Binding mechanism and antioxidant capacity of selected phenolic acid - β-casein complexes.

Abstract

Phenolic acids are added to some dairy products as functional ingredients. The molecular interactions between the phenolic acids and milk proteins impacts their functional performance and product quality. In this study, the interactions between a milk protein (β-casein) and a number of phenolic acids was investigated: 3,4-dihydroxybenzoic acid (DA); gallic acid (GA); syringic acid (SA); caffeic acid (CaA); ferulic acid (FA); and, chlorogenic acid (ChA). The structural characteristics of the phenolic acids, such as type, hydroxylation, methylation, and steric hindrance, affected their binding affinity to β-casein.
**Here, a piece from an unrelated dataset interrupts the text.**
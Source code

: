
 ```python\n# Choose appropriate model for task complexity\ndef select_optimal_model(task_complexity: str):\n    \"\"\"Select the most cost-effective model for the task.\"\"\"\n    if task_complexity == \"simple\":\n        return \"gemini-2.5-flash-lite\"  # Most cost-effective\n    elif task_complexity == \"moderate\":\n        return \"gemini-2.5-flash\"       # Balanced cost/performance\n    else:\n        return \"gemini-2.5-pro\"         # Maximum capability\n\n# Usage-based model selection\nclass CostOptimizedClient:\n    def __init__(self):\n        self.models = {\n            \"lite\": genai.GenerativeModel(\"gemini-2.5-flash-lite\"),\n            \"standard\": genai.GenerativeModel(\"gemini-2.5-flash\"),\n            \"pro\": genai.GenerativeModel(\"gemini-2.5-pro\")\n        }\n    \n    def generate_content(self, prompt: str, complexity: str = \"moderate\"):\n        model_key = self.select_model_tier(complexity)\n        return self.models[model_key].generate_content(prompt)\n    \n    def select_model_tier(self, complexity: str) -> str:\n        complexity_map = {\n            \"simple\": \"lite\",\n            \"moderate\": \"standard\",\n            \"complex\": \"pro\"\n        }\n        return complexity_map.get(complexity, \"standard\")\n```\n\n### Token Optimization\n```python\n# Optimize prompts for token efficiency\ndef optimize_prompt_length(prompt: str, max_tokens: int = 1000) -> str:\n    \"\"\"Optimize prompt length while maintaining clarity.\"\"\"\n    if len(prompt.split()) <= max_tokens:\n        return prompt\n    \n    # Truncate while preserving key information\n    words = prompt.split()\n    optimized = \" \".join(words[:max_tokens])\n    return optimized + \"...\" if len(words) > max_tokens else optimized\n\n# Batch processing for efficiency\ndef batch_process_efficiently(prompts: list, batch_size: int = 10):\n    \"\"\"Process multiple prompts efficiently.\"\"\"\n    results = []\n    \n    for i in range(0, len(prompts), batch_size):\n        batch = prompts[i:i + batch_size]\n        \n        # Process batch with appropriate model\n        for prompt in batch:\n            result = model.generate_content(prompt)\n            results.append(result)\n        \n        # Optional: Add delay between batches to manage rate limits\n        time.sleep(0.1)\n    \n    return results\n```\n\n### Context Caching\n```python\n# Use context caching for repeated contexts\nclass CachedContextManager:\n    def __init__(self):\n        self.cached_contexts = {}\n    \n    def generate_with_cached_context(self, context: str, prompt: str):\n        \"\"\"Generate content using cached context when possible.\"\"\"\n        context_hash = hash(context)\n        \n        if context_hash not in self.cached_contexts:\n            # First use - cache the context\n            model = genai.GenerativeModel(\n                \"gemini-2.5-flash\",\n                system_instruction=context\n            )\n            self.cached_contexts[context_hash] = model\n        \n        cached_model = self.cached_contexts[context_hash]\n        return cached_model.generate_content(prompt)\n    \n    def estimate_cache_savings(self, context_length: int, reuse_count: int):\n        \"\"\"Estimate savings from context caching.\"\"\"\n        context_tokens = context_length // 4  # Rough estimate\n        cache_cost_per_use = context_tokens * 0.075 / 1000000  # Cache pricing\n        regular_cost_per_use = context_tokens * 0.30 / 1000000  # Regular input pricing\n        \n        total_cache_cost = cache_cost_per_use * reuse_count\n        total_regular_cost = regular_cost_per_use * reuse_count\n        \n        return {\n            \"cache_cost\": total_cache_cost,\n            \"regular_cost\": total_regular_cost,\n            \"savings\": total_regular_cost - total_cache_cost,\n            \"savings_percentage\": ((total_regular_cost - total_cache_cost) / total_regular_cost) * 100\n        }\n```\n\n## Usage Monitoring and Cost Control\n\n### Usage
The strength of the binding constant decreased in the following order: CaA>ChA>FA>SA>GA>DA. Cinnamic acid derivatives (CaA, FA, and ChA) exhibited a stronger binding affinity with β-casein than benzoic acid derivatives (DA, GA, and SA). Hydrophobic forces and electrostatic interactions dominated the interactions of β-casein with benzoic acid and cinnamic acid derivatives, respectively. The number of hydroxyl groups on the phenolic acids enhanced their binding ability, while steric hindrance effects reduced their binding ability. The influence of methylation depended on phenolic acid type. After binding with phenolic acids, the conformation of the β-casein changed, with a loss of random coil structure, an increase in α-helix structure, and a decrease in surface hydrophobicity. Furthermore, the presence of β-casein decreased the in vitro antioxidant capacities of the phenolic acids, especially for gallic acid. These findings provide some useful insights into the structure-activity relationships of the interaction between β-casein and phenolic acids.